今回読んでみたのは「文藝別冊 マイケル・シェンカー」。
前回のジェフ・ベック以上に聴いてないマイケル・シェンカーだが、文藝別冊シリーズで昨年8月に出版されたので図書館で借りてみました。

Michael_schenker

マイケル・シェンカー・グループのアルバムを聴いたのは10年以上前になる。
その時はさほど拒絶感はなかったはずなのだが、その後全く定着せずUFOも含めた他のアルバムにも一切手を出すことなく今に至る。
中古で買ったMSGのファーストアルバムCDも手元に残っているかどうかすら不明。
「ストーンズやパープルなどの学習に忙しかった」という中学生みたいな言い訳しか出てこないが、実態はこんな有様である。

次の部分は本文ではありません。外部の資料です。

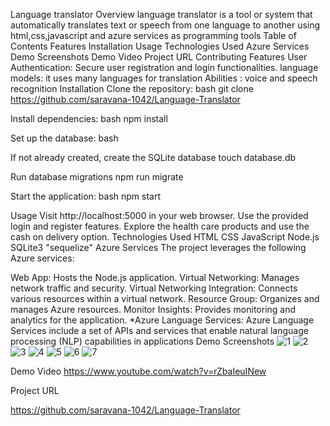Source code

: Language translator
Overview
language translator is a tool or system  that automatically translates text or speech from one language to another using html,css,javascript and azure services as programming tools
Table of Contents
Features
Installation
Usage
Technologies Used
Azure Services
Demo Screenshots
Demo Video
Project URL
Contributing
Features
User Authentication: Secure user registration and login functionalities.
language models: it uses many languages for translation
Abilities : voice and speech recognition 
Installation
Clone the repository: bash git clone https://github.com/saravana-1042/Language-Translator

Install dependencies: bash npm install

Set up the database: bash

If not already created, create the SQLite database
touch database.db

Run database migrations
npm run migrate

Start the application: bash npm start

Usage
Visit http://localhost:5000 in your web browser.
Use the provided login and register features.
Explore the health care products and use the cash on delivery option.
Technologies Used
HTML
CSS
JavaScript
Node.js
SQLite3 "sequelize"
Azure Services
The project leverages the following Azure services:

Web App: Hosts the Node.js application.
Virtual Networking: Manages network traffic and security.
Virtual Networking Integration: Connects various resources within a virtual network.
Resource Group: Organizes and manages Azure resources.
Monitor Insights: Provides monitoring and analytics for the application.
*Azure Language Services: Azure Language Services include a set of APIs and services that enable natural language processing (NLP) capabilities in applications
Demo Screenshots
![1](https://github.com/saravana-1042/Language-Translator/assets/145033609/52de116b-e1fe-44b9-b5e9-9e5222f0fc91)
![2](https://github.com/saravana-1042/Language-Translator/assets/145033609/525fee22-bc63-49bc-a009-60225b2e4b07)
![3](https://github.com/saravana-1042/Language-Translator/assets/145033609/07301e84-3c04-44a2-9cd9-98774a54f999)
![4](https://github.com/saravana-1042/Language-Translator/assets/145033609/646d6b49-af21-42fd-9560-64bd8b583ac7)
![5](https://github.com/saravana-1042/Language-Translator/assets/145033609/af1697c9-2814-4be2-8e81-1389df838723)
![6](https://github.com/saravana-1042/Language-Translator/assets/145033609/2d513316-f2aa-4179-8d8f-52abe1d9c505)
![7](https://github.com/saravana-1042/Language-Translator/assets/145033609/7442dc3a-d9c1-47cc-b460-60a8780feb55)


Demo Video
https://www.youtube.com/watch?v=rZbaIeuINew

Project URL

https://github.com/saravana-1042/Language-Translator


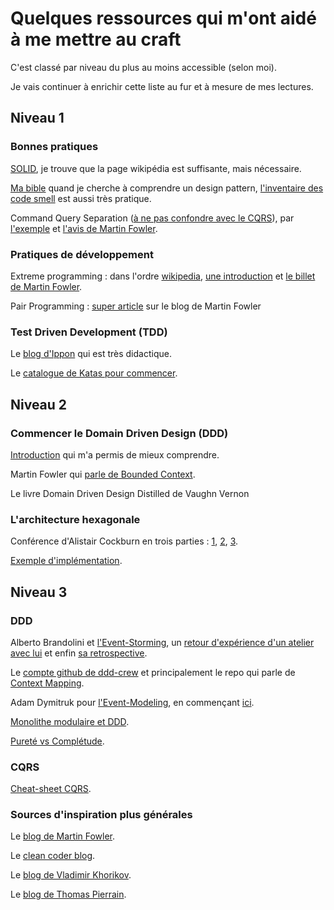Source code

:# Quelques ressources qui m'ont aidé à me mettre au craft

C'est classé par niveau du plus au moins accessible (selon moi).

Je vais continuer à enrichir cette liste au fur et à mesure de mes lectures.

## Niveau 1

### Bonnes pratiques

[SOLID](https://fr.wikipedia.org/wiki/SOLID_(informatique)), je trouve que la page wikipédia est suffisante, mais nécessaire.

[Ma bible](https://refactoring.guru/fr/design-patterns) quand je cherche à comprendre un design pattern, [l'inventaire des code smell](https://refactoring.guru/fr/refactoring/smells) est aussi très pratique.

Command Query Separation ([à ne pas confondre avec le CQRS](https://stackoverflow.com/questions/34255490/difference-between-cqrs-and-cqs#34280756)), par [l'exemple](https://www.dotnetcurry.com/patterns-practices/1461/command-query-separation-cqs) et [l'avis de Martin Fowler](https://martinfowler.com/bliki/CommandQuerySeparation.html
).

### Pratiques de développement

Extreme programming : dans l'ordre [wikipedia](https://fr.wikipedia.org/wiki/Extreme_programming), [une introduction](http://www.extremeprogramming.org/) et [le billet de Martin Fowler](https://martinfowler.com/bliki/ExtremeProgramming.html).

Pair Programming : [super article](https://martinfowler.com/articles/on-pair-programming.html) sur le blog de Martin Fowler

### Test Driven Development (TDD)

Le [blog d'Ippon](https://blog.ippon.fr/2020/02/12/apprendre-le-tdd/) qui est très didactique.

Le [catalogue de Katas pour commencer](https://blog.ippon.fr/2021/04/12/mon-catalogue-de-katas/).

## Niveau 2

### Commencer le Domain Driven Design (DDD)

[Introduction](https://www.youtube.com/watch?v=k96g9hAErwQ) qui m'a permis de mieux comprendre.

Martin Fowler qui [parle de Bounded Context](https://martinfowler.com/bliki/BoundedContext.html).

Le livre Domain Driven Design Distilled de Vaughn Vernon

### L'architecture hexagonale

Conférence d'Alistair Cockburn en trois parties : [1](https://www.youtube.com/watch?v=th4AgBcrEHA), [2](https://www.youtube.com/watch?v=iALcE8BPs94), [3](https://www.youtube.com/watch?v=DAe0Bmcyt-4).

[Exemple d'implémentation](https://blog.octo.com/architecture-hexagonale-trois-principes-et-un-exemple-dimplementation/).

## Niveau 3

### DDD

Alberto Brandolini et [l'Event-Storming](https://www.youtube.com/watch?v=mLXQIYEwK24), un [retour d'expérience d'un atelier avec lui](https://blog.ippon.fr/2020/02/19/un-event-storming-avec-alberto-brandolini/) et enfin [sa retrospective](https://www.youtube.com/watch?v=1i6QYvYhlYQ).

Le [compte github de ddd-crew](https://github.com/ddd-crew) et principalement le repo qui parle de [Context Mapping](https://github.com/ddd-crew/context-mapping).

Adam Dymitruk pour [l'Event-Modeling](https://eventmodeling.org), en commençant [ici](https://eventmodeling.org/posts/what-is-event-modeling/).

[Monolithe modulaire et DDD](https://github.com/kgrzybek/modular-monolith-with-ddd).

[Pureté vs Complétude](https://enterprisecraftsmanship.com/posts/domain-model-purity-completeness/).

### CQRS

[Cheat-sheet CQRS](http://cqrs.nu/).

### Sources d'inspiration plus générales

Le [blog de Martin Fowler](https://martinfowler.com/).

Le [clean coder blog](https://blog.cleancoder.com/).

Le [blog de Vladimir Khorikov](https://enterprisecraftsmanship.com/).

Le [blog de Thomas Pierrain](http://tpierrain.blogspot.com/).
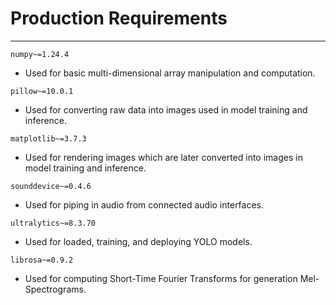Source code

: # Production Requirements
---
`numpy~=1.24.4` 
- Used for basic multi-dimensional array manipulation and computation.

`pillow~=10.0.1`
- Used for converting raw data into images used in model training and inference.

`matplotlib~=3.7.3`
- Used for rendering images which are later converted into images in model training and inference.

`sounddevice~=0.4.6`
- Used for piping in audio from connected audio interfaces.

`ultralytics~=8.3.70`
- Used for loaded, training, and deploying YOLO models. 

`librosa~=0.9.2`
- Used for computing Short-Time Fourier Transforms for generation Mel-Spectrograms. 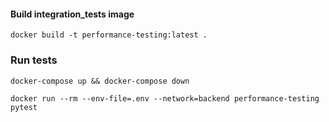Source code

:#### Build integration_tests image

    docker build -t performance-testing:latest .

### Run tests
    docker-compose up && docker-compose down

    docker run --rm --env-file=.env --network=backend performance-testing pytest
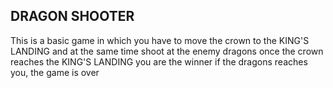 ## DRAGON SHOOTER
This is a basic game in which you have to move the crown to the KING'S LANDING and at the same time shoot at the enemy dragons once the crown reaches the KING'S LANDING you are the winner
if the dragons reaches you, the game is over
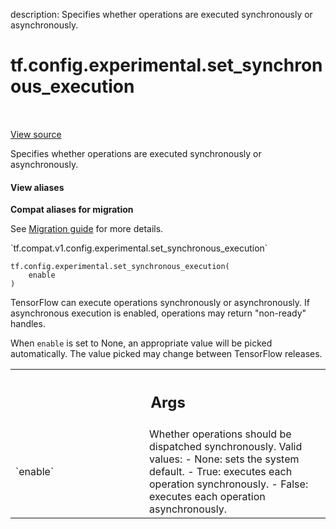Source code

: description: Specifies whether operations are executed synchronously or asynchronously.

<div itemscope itemtype="http://developers.google.com/ReferenceObject">
<meta itemprop="name" content="tf.config.experimental.set_synchronous_execution" />
<meta itemprop="path" content="Stable" />
</div>

# tf.config.experimental.set_synchronous_execution

<!-- Insert buttons and diff -->

<table class="tfo-notebook-buttons tfo-api nocontent" align="left">

</table>

<a target="_blank" class="external" href="/code/stable/tensorflow/python/framework/config.py">View source</a>



Specifies whether operations are executed synchronously or asynchronously.


<section class="expandable">
  <h4 class="showalways">View aliases</h4>
  <p>
<b>Compat aliases for migration</b>
<p>See
<a href="https://www.tensorflow.org/guide/migrate">Migration guide</a> for
more details.</p>
<p>`tf.compat.v1.config.experimental.set_synchronous_execution`</p>
</p>
</section>

<pre class="devsite-click-to-copy prettyprint lang-py tfo-signature-link">
<code>tf.config.experimental.set_synchronous_execution(
    enable
)
</code></pre>



<!-- Placeholder for "Used in" -->

TensorFlow can execute operations synchronously or asynchronously. If
asynchronous execution is enabled, operations may return "non-ready" handles.

When `enable` is set to None, an appropriate value will be picked
automatically. The value picked may change between TensorFlow releases.

<!-- Tabular view -->
 <table class="responsive fixed orange">
<colgroup><col width="214px"><col></colgroup>
<tr><th colspan="2"><h2 class="add-link">Args</h2></th></tr>

<tr>
<td>
`enable`<a id="enable"></a>
</td>
<td>
Whether operations should be dispatched synchronously.
Valid values:
- None: sets the system default.
- True: executes each operation synchronously.
- False: executes each operation asynchronously.
</td>
</tr>
</table>


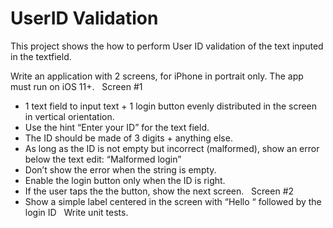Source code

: # UserID Validation
This project shows the how to perform User ID validation of the text inputed in the textfield.


Write an application with 2 screens, for iPhone in portrait only. The app must run on iOS 11+.
 
Screen #1
- 1 text field to input text + 1 login button evenly distributed in the screen in vertical orientation.
- Use the hint “Enter your ID” for the text field. 
- The ID should be made of 3 digits + anything else.
- As long as the ID is not empty but incorrect (malformed), show an error below the text edit: “Malformed login”
- Don’t show the error when the string is empty.
- Enable the login button only when the ID is right.
- If the user taps the the button, show the next screen.
 
Screen #2
- Show a simple label centered in the screen with “Hello “ followed by the login ID
 
 Write unit tests.
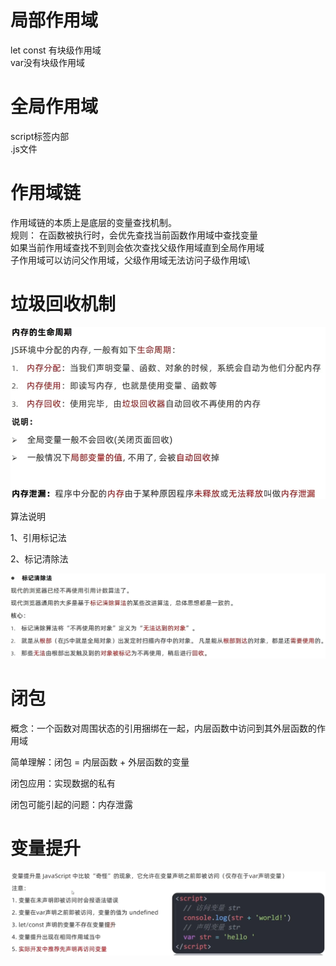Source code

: # 局部作用域
let const 有块级作用域\
var没有块级作用域
# 全局作用域
 
 script标签内部\
 .js文件

# 作用域链
作用域链的本质上是底层的变量查找机制。\
规则：
    在函数被执行时，会优先查找当前函数作用域中查找变量\
    如果当前作用域查找不到则会依次查找父级作用域直到全局作用域\
子作用域可以访问父作用域，父级作用域无法访问子级作用域\

# 垃圾回收机制

![alt text](./assets/image.png)

算法说明

1、引用标记法

2、标记清除法

![alt text](./assets/image-1.png)


# 闭包
概念：一个函数对周围状态的引用捆绑在一起，内层函数中访问到其外层函数的作用域

简单理解：闭包 = 内层函数 + 外层函数的变量

闭包应用：实现数据的私有

闭包可能引起的问题：内存泄露

# 变量提升

![alt text](./assets/image-2.png)
 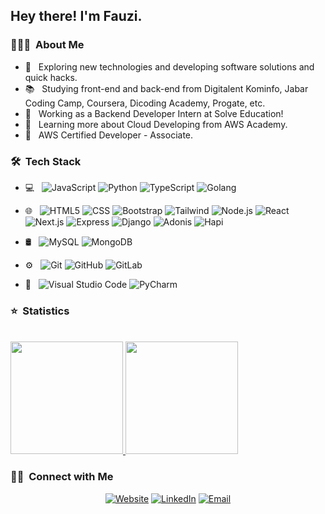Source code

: <h2> Hey there! I'm Fauzi.</h2>

<h3> 👨🏻‍💻 &nbsp;About Me </h3>

- 🤔 &nbsp; Exploring new technologies and developing software solutions and quick hacks.
- 📚 &nbsp; Studying front-end and back-end from Digitalent Kominfo, Jabar Coding Camp, Coursera, Dicoding Academy, Progate, etc.
- 💼 &nbsp; Working as a Backend Developer Intern at Solve Education!
- 🌱 &nbsp; Learning more about Cloud Developing from AWS Academy.
- 📄 &nbsp; AWS Certified Developer - Associate.

<h3> 🛠 &nbsp;Tech Stack</h3>

- 💻 &nbsp;
  ![JavaScript](https://img.shields.io/badge/-JavaScript-333333?style=flat&logo=javascript)
  ![Python](https://img.shields.io/badge/-Python-333333?style=flat&logo=python)
  ![TypeScript](https://img.shields.io/badge/-TypeScript-333333?style=flat&logo=typescript)
  ![Golang](https://img.shields.io/badge/-Golang-333333?style=flat&logo=go)
  
- 🌐 &nbsp;
  ![HTML5](https://img.shields.io/badge/-HTML5-333333?style=flat&logo=HTML5)
  ![CSS](https://img.shields.io/badge/-CSS-333333?style=flat&logo=CSS3&logoColor=1572B6)
  ![Bootstrap](https://img.shields.io/badge/-Bootstrap-333333?style=flat&logo=bootstrap&logoColor=563D7C)
  ![Tailwind](https://img.shields.io/badge/-Tailwind-333333?style=flat&logo=tailwindcss)
  ![Node.js](https://img.shields.io/badge/-Node.js-333333?style=flat&logo=node.js)
  ![React](https://img.shields.io/badge/-React-333333?style=flat&logo=react)
  ![Next.js](https://img.shields.io/badge/-Next.js-333333?style=flat&logo=next.js)
  ![Express](https://img.shields.io/badge/-Express-333333?style=flat&logo=express)
  ![Django](https://img.shields.io/badge/-Django-333333?style=flat&logo=django)
  ![Adonis](https://img.shields.io/badge/-Adonis-333333?style=flat&logo=adonis)
  ![Hapi](https://img.shields.io/badge/-Hapi-333333?style=flat&logo=hapi)
- 🛢 &nbsp;
  ![MySQL](https://img.shields.io/badge/-MySQL-333333?style=flat&logo=mysql)
  ![MongoDB](https://img.shields.io/badge/-MongoDB-333333?style=flat&logo=mongodb)
- ⚙️ &nbsp;
  ![Git](https://img.shields.io/badge/-Git-333333?style=flat&logo=git)
  ![GitHub](https://img.shields.io/badge/-GitHub-333333?style=flat&logo=github)
  ![GitLab](https://img.shields.io/badge/-GitLab-333333?style=flat&logo=gitlab)
- 🔧 &nbsp;
  ![Visual Studio Code](https://img.shields.io/badge/-Visual%20Studio%20Code-333333?style=flat&logo=visual-studio-code&logoColor=007ACC)
  ![PyCharm](https://img.shields.io/badge/-PyCharm-333333?style=flat&logo=pycharm)


<h3> ⭐ &nbsp;Statistics</h3>

<br/>

<a href="https://github.com/muhfauziazhar">
  <img height="180em" src="https://github-readme-stats.vercel.app/api?username=muhfauziazhar&show_icons=true&theme=nightowl" />
  <img height="180em" src="https://github-readme-stats.vercel.app/api/top-langs/?username=muhfauziazhar&layout=compact&theme=nightowl" />
</a>

<br/>

<h3> 🤝🏻 &nbsp;Connect with Me </h3>

<p align="center">
<a href="https://muhfauziazhar.my.id/"><img alt="Website" src="https://img.shields.io/badge/Website-muhfauziazhar.my.id-blue?style=flat-square&logo=google-chrome"></a>
<a href="https://www.linkedin.com/in/muhfauziazhar/"><img alt="LinkedIn" src="https://img.shields.io/badge/LinkedIn-Muhammad%20Fauzi%20Azhar-blue?style=flat-square&logo=linkedin"></a>
<a href="mailto:muh.fauzee@gmail.com"><img alt="Email" src="https://img.shields.io/badge/Email-muh.fauzee@gmail.com-blue?style=flat-square&logo=gmail"></a>
</p>
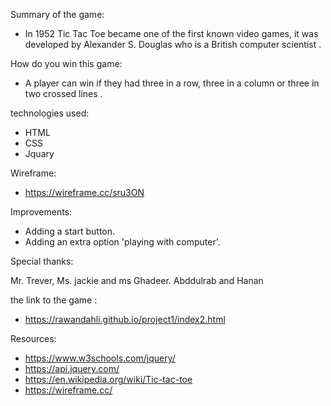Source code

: 

Summary of the game: 

- In 1952 Tic Tac Toe became one of the first known video games, it was developed by Alexander S. Douglas who is a British computer scientist .

How do you win this game:

- A player can win if they had three in a row, three in a column or three in two crossed lines .


technologies used:

- HTML
- CSS
- Jquary

Wireframe:

- https://wireframe.cc/sru3ON


Improvements: 

- Adding a start button.
- Adding an extra option 'playing with computer'.

Special thanks:

Mr. Trever, Ms. jackie and ms Ghadeer.
Abddulrab and Hanan

the link to the game :

- https://rawandahli.github.io/project1/index2.html

Resources:

- https://www.w3schools.com/jquery/
- https://api.jquery.com/
- https://en.wikipedia.org/wiki/Tic-tac-toe
- https://wireframe.cc/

そんなつれない扱いしかしてこなかった自分が、マイケル本を読んで理解できるわけもないのだが、河出書房新社の寛容な社風に感謝しながら読むことにした。(買ってないけど)

・・・・・読んでみた。

正式な書名は「KAWADE夢ムック 文藝別冊 マイケル・シェンカー」。
サブタイトルには「永久保存版 総特集」とか「神、降臨――永遠のフライング・アロウ」などといった勇ましいアオリが並ぶ。
版元は信頼の企画と安心の編集で名高い河出書房新社。
176ページ、本体価格1,300円。
他の文藝別冊シリーズに比べると若干ページ数が少ない。

目次はこんな感じ。 

【ロング・インタビュー】
伊藤政則
「伊藤政則が語るフライングV伝説」(聞き手:武田砂鉄)
 
【スペシャル・インタビュー】
松本孝弘(B'z)
「神には感謝しかない――もはや血肉となっているその音と技」(聞き手:伊藤政則)
 
【特別寄稿/エッセイ】
堂場瞬一「この神はどちらの神か」
 
【特別寄稿/マンガ】
喜国雅彦「Vの神様」
 
【インタビュー】
マーティ・フリードマン
「HR/HMのクオリティを押し上げたメロディアス・ギタリストの元祖」
 
【ヒストリー】
舩曳将仁「神の軌跡」
 
【論考】
大鷹俊一「マイケル・シェンカーは来なかった!――UFO襲来の衝撃」
増田勇一「彼のギターが歌うのだから」
山﨑智之「マイケル・シェンカーとギタリストたち」
 
【エッセイ】
五十嵐太郎「アイコン楽器としてのフライングV」
武田砂鉄「その不機嫌を観たい」
本郷和人「滝廉太郎とマイケル・シェンカーの遠くて近い関係」
吉川浩満「部屋に到来する神について」
鈴木輝久「「ゲイリー・バーデン版ダンサー」の始末」
 
【アルバム・セレクト】
マイケル・シェンカーと響き合う10枚(舩曳将仁)
マイケル・シェンカーの遺伝子を受け継ぐ10枚(武田砂鉄)
 
【徹底解題ディスク・レビュー 1972~2018】

構成自体はいつも通りの文藝別冊シリーズである。
インタビューも書き手も「なぜこんな人が?」という例はおそらくなく、王道の企画と鉄板の編集。
巻頭には信頼と実績の伊藤政則インタビュー。
さらに他のインタビュー記事はB'zの松本孝弘、そしてマーティー・フリードマン。
この人選はマイケルのファンとしても良かったんじゃないでしょうか?
ジェフ・ベックを語るのにヨッチャン呼んじゃうよりは全然いいのでは・・・

ただし。
インタビューも書き手も、現業こそ違えど大半は「リスナーとしてマイケル・シェンカーにふれてきた日本人」という立場の方々である。
マイケルご本人のインタビューはなく、バンドメイトやプロデューサーといった関係者の話もない。
関係者の談話が絶対必要なのかと言われるとそうでもないが、やはり新たな発見を読者としては求めたいはずである。
今はネットで海外ミュージシャンの最近の動向や関係者の裏話も簡単に得られるので、編集側としてもあえてそういう企画は起こさなかったということだろうか。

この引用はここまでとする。